### ABOUT THIS TASK
Your copy should begin with the line containing "Adikum'mu, yididum'mu, padara panditloki.", end with the line containing "### The Infinite Relational Model", match the listing below exactly, and contain no pictures.

━━━━━━━━━━━━━━━━

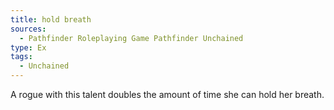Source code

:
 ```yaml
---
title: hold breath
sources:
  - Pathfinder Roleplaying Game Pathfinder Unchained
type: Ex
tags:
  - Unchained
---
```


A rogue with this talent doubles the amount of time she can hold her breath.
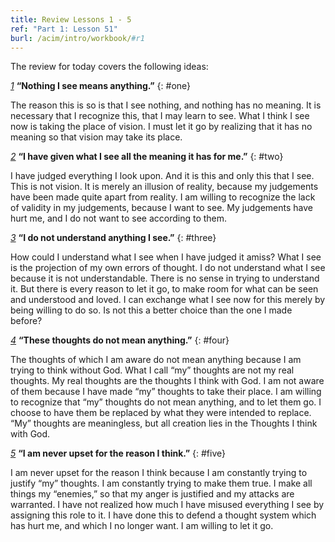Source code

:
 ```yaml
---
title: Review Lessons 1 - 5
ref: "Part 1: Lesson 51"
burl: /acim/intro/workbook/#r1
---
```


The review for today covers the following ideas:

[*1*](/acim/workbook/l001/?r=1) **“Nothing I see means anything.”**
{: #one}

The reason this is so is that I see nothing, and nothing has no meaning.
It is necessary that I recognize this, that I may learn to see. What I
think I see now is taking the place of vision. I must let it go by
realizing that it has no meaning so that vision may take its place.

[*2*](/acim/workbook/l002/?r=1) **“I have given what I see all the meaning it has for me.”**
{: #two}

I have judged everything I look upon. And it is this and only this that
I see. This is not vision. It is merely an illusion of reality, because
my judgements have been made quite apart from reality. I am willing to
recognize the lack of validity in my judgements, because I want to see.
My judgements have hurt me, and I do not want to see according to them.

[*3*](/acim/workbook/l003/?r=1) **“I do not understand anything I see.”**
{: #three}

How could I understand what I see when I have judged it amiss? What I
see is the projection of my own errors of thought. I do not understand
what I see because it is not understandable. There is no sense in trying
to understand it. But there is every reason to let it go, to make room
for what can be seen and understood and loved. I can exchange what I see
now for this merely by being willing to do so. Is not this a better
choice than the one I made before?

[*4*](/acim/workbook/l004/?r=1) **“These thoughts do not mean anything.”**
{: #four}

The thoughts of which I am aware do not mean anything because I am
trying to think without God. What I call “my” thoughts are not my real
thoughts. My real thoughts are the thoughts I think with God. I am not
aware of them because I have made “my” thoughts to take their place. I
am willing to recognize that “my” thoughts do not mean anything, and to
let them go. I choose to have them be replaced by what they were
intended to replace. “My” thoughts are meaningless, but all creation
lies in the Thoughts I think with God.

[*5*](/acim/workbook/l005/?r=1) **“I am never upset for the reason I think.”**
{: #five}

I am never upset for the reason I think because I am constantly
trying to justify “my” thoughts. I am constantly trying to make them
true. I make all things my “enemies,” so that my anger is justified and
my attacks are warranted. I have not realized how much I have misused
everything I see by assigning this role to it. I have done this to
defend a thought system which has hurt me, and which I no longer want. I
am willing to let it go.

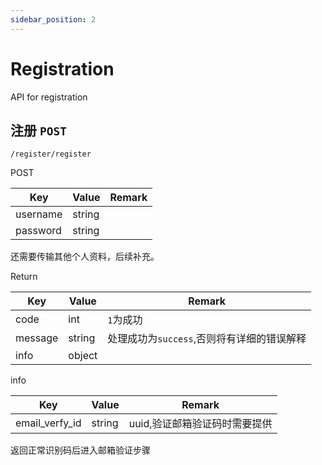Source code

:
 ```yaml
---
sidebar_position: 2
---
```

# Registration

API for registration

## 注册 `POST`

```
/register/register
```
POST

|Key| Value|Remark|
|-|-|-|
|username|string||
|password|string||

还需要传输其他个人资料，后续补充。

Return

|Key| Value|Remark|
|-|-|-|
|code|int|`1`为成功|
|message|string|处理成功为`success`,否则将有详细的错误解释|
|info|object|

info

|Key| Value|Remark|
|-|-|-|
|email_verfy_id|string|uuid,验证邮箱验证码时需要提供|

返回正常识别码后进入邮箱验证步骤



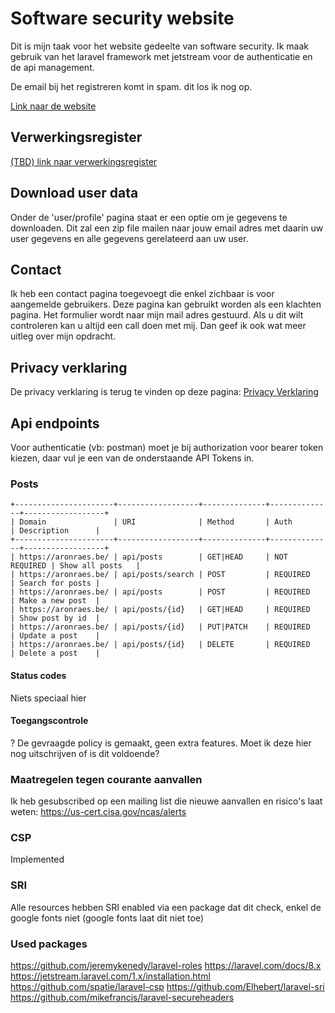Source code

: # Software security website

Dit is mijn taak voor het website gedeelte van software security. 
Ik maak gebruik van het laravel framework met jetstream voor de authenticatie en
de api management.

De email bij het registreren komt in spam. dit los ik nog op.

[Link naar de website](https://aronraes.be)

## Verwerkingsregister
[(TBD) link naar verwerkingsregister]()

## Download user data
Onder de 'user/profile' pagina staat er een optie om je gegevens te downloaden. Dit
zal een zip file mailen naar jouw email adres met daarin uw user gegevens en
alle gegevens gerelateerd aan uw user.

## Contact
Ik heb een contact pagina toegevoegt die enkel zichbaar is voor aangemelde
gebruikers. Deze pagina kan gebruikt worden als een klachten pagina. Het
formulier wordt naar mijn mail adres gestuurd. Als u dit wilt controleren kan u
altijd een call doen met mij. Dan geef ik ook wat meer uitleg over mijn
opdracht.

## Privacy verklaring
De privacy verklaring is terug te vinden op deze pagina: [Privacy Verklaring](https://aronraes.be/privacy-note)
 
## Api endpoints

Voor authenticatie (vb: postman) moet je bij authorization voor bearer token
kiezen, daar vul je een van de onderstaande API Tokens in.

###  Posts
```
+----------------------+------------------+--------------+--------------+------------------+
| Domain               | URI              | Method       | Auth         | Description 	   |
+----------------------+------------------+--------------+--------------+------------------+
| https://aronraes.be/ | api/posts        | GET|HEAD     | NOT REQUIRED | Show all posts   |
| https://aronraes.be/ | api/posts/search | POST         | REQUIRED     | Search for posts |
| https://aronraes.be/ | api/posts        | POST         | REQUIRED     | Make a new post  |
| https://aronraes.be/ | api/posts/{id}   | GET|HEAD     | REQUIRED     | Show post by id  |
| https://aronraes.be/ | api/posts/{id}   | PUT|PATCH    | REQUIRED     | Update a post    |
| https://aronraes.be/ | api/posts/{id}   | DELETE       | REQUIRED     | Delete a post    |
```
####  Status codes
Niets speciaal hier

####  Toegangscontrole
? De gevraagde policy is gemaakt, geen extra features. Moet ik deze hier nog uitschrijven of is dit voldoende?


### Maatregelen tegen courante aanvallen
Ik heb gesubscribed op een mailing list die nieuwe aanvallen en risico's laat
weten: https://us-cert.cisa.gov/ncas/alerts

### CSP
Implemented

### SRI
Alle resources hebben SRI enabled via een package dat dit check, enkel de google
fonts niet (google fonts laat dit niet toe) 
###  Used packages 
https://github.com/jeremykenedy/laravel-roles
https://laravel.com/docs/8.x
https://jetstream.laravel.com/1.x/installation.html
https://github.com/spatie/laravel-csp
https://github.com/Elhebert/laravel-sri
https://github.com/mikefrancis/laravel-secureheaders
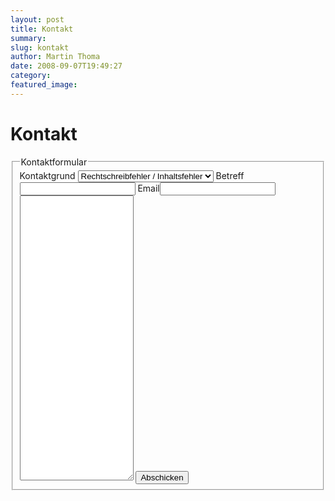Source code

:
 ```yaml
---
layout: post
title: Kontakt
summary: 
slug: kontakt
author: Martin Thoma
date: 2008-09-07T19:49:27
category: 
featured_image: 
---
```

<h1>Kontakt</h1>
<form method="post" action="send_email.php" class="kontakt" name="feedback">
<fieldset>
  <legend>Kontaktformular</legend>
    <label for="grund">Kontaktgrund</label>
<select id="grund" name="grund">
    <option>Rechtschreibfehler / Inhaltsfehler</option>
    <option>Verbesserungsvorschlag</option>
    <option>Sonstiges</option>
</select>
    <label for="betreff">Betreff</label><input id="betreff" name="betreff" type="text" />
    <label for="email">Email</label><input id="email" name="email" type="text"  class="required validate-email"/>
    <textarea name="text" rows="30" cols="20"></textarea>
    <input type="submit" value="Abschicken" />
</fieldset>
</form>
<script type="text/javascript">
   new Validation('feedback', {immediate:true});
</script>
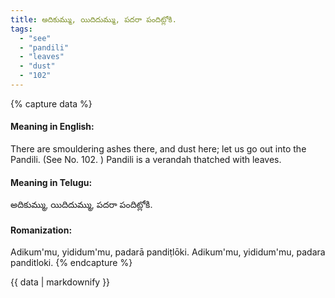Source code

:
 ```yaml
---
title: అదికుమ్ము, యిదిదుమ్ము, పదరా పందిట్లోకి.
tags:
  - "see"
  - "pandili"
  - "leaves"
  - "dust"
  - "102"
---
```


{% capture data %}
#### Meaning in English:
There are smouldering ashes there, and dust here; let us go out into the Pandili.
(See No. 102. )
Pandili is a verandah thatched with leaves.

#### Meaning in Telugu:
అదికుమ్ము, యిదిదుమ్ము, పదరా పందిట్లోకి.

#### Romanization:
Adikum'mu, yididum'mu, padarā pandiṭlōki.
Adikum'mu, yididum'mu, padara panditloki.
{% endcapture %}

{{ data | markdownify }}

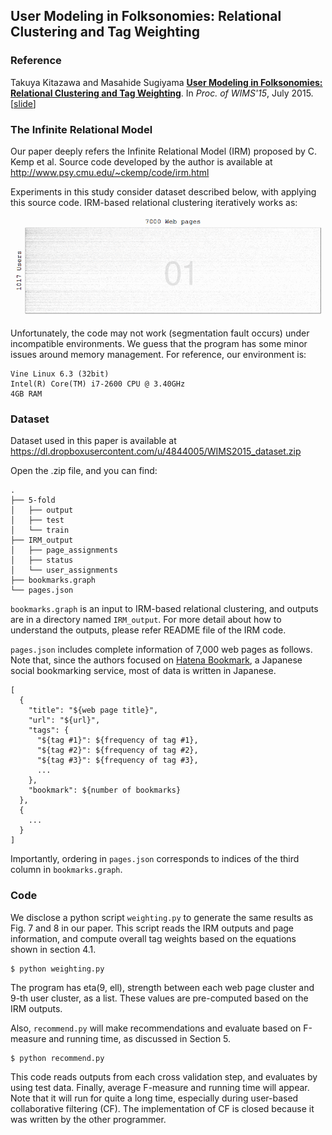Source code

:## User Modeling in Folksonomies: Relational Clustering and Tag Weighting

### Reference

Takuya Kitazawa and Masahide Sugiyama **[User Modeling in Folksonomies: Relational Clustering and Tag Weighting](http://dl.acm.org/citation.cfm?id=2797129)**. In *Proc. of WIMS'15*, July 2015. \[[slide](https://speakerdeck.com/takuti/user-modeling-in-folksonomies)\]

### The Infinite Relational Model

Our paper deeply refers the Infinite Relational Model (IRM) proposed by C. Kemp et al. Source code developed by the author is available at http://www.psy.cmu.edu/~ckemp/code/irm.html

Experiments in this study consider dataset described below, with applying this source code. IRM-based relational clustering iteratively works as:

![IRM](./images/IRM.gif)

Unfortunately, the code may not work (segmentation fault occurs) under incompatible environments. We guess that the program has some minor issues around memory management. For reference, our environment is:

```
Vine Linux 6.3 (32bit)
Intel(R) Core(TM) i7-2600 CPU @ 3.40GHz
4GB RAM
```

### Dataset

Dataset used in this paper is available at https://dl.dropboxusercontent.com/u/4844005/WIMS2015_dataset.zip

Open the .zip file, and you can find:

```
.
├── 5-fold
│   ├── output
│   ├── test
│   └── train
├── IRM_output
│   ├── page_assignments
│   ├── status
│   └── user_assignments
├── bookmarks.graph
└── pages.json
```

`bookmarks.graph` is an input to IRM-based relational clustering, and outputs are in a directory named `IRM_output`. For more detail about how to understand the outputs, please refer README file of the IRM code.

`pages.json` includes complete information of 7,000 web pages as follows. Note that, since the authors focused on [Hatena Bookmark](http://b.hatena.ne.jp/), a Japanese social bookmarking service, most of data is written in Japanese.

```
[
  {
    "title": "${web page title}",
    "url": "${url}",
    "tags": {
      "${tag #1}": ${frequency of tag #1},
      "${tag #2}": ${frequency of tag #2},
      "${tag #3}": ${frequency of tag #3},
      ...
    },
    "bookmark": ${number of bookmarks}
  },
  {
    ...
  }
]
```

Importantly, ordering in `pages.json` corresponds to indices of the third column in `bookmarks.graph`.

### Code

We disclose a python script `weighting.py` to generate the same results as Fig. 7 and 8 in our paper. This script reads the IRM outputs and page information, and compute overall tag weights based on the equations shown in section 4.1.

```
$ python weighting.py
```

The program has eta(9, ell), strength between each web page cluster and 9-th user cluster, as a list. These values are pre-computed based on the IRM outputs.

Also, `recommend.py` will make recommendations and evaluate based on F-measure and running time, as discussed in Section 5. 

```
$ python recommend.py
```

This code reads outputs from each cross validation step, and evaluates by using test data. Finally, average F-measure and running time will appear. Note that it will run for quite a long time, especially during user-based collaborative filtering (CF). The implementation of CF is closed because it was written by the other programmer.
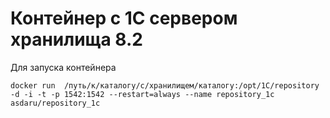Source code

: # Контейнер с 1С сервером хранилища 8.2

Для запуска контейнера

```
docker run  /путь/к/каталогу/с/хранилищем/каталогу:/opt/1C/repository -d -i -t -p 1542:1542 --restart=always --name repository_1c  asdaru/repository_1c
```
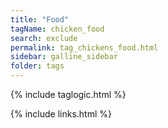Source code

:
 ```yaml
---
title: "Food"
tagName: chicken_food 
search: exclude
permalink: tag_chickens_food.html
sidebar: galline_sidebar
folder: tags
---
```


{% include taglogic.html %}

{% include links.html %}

━━━━━━━━━━━━━━━━

### TASK ANSWER
Adikum'mu, yididum'mu, padara panditloki.
{% endcapture %}

{{ data | markdownify }}

Source code

:## User Modeling in Folksonomies: Relational Clustering and Tag Weighting

### Reference

Takuya Kitazawa and Masahide Sugiyama **[User Modeling in Folksonomies: Relational Clustering and Tag Weighting](http://dl.acm.org/citation.cfm?id=2797129)**. In *Proc. of WIMS'15*, July 2015. \[[slide](https://speakerdeck.com/takuti/user-modeling-in-folksonomies)\]

### The Infinite Relational Model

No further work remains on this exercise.